Time-Dependent Anti-inflammatory Effects of a Lipid Extract from Macrocystis pyrifera on Toll-Like Receptor 2 Signaling in Human THP-1 Monocytes

Abstract

Seaweeds reportedly contain anti-inflammatory compounds; however, little is known about the therapeutic potential of Macrocystis pyrifera. This study investigated the anti-inflammatory properties of a methanol:chloroform extract, chromatographic fractions, and fatty acids identified from M. pyrifera (Linnaeus) C. Agardh. In human THP-1 monocytes stimulated with the Toll-like receptor 2 agonist lipoteichoic acid, the extract decreased mRNA and protein levels of interleukin-1β, interleukin-8, and monocyte chemoattractant protein-1 to varied degrees at nontoxic concentrations. The greatest anti-inflammatory effects were elicited when the extract was applied between 6 h prior to, and 6 h after, the stimuli. Reduced levels of nuclear factor kappa-light-chain-enhancer of activated B cells signaling proteins were observed in extract-treated cells, with a significant decrease in the myeloid differentiation factor 88 protein abundance relative to stimulated THP-1 cells. Chromatographic fractionation of the extract yielded 40 fractions, of which fraction F25 exhibited the greatest inhibition of monocyte chemoattractant protein-1 production in activated THP-1 cells.

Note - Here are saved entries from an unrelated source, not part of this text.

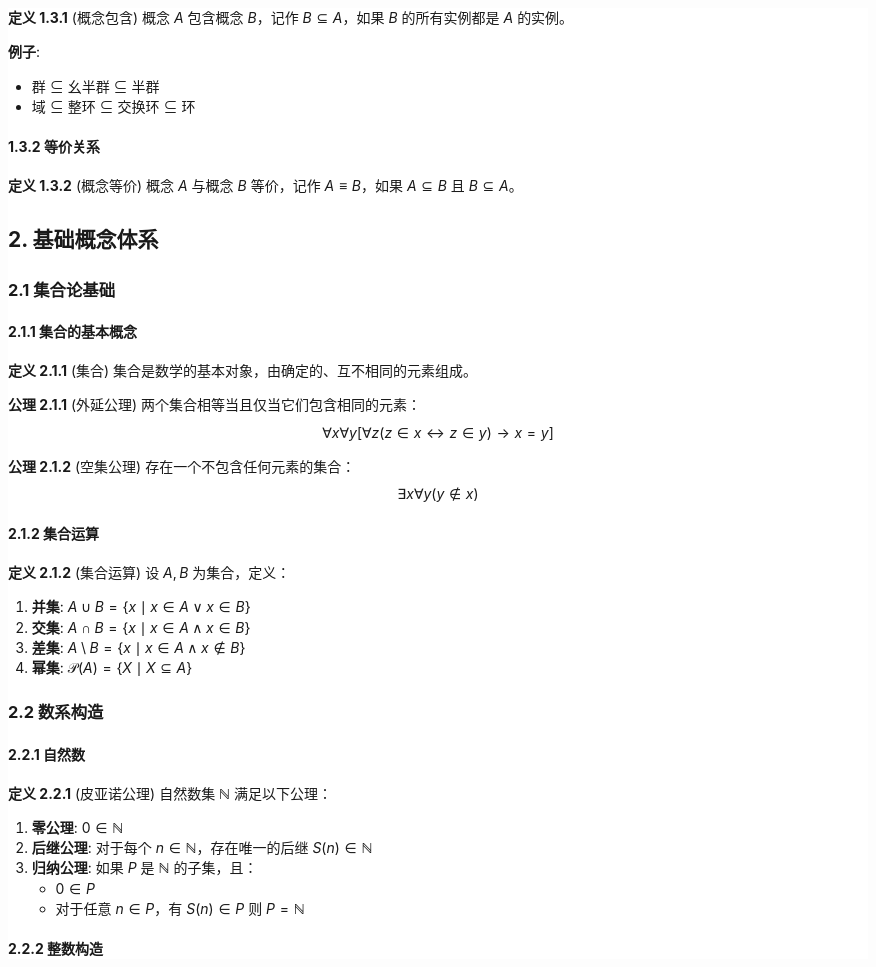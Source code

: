 **定义 1.3.1** (概念包含)
概念 $A$ 包含概念 $B$，记作 $B \subseteq A$，如果 $B$ 的所有实例都是 $A$ 的实例。

**例子**:

- 群 $\subseteq$ 幺半群 $\subseteq$ 半群
- 域 $\subseteq$ 整环 $\subseteq$ 交换环 $\subseteq$ 环

#### 1.3.2 等价关系

**定义 1.3.2** (概念等价)
概念 $A$ 与概念 $B$ 等价，记作 $A \equiv B$，如果 $A \subseteq B$ 且 $B \subseteq A$。

## 2. 基础概念体系

### 2.1 集合论基础

#### 2.1.1 集合的基本概念

**定义 2.1.1** (集合)
集合是数学的基本对象，由确定的、互不相同的元素组成。

**公理 2.1.1** (外延公理)
两个集合相等当且仅当它们包含相同的元素：
$$\forall x \forall y [\forall z(z \in x \leftrightarrow z \in y) \rightarrow x = y]$$

**公理 2.1.2** (空集公理)
存在一个不包含任何元素的集合：
$$\exists x \forall y(y \notin x)$$

#### 2.1.2 集合运算

**定义 2.1.2** (集合运算)
设 $A, B$ 为集合，定义：

1. **并集**: $A \cup B = \{x \mid x \in A \lor x \in B\}$
2. **交集**: $A \cap B = \{x \mid x \in A \land x \in B\}$
3. **差集**: $A \setminus B = \{x \mid x \in A \land x \notin B\}$
4. **幂集**: $\mathcal{P}(A) = \{X \mid X \subseteq A\}$

### 2.2 数系构造

#### 2.2.1 自然数

**定义 2.2.1** (皮亚诺公理)
自然数集 $\mathbb{N}$ 满足以下公理：

1. **零公理**: $0 \in \mathbb{N}$
2. **后继公理**: 对于每个 $n \in \mathbb{N}$，存在唯一的后继 $S(n) \in \mathbb{N}$
3. **归纳公理**: 如果 $P$ 是 $\mathbb{N}$ 的子集，且：
   - $0 \in P$
   - 对于任意 $n \in P$，有 $S(n) \in P$
   则 $P = \mathbb{N}$

#### 2.2.2 整数构造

Fatty acids abundant within the extract and F25 were identified then tested, individually and in combination, for their anti-inflammatory effects. Myristic acid, palmitoleic acid, and α-linolenic acid, but not the fatty acid combination, inhibited lipoteichoic acid-stimulated monocyte chemoattractant protein-1 production without compromising THP-1 cell viability. These findings indicate that the fatty acid-rich extract and fraction from M. pyrifera provide anti-inflammatory and cytoprotective effects that may be beneficial for use as a therapeutic.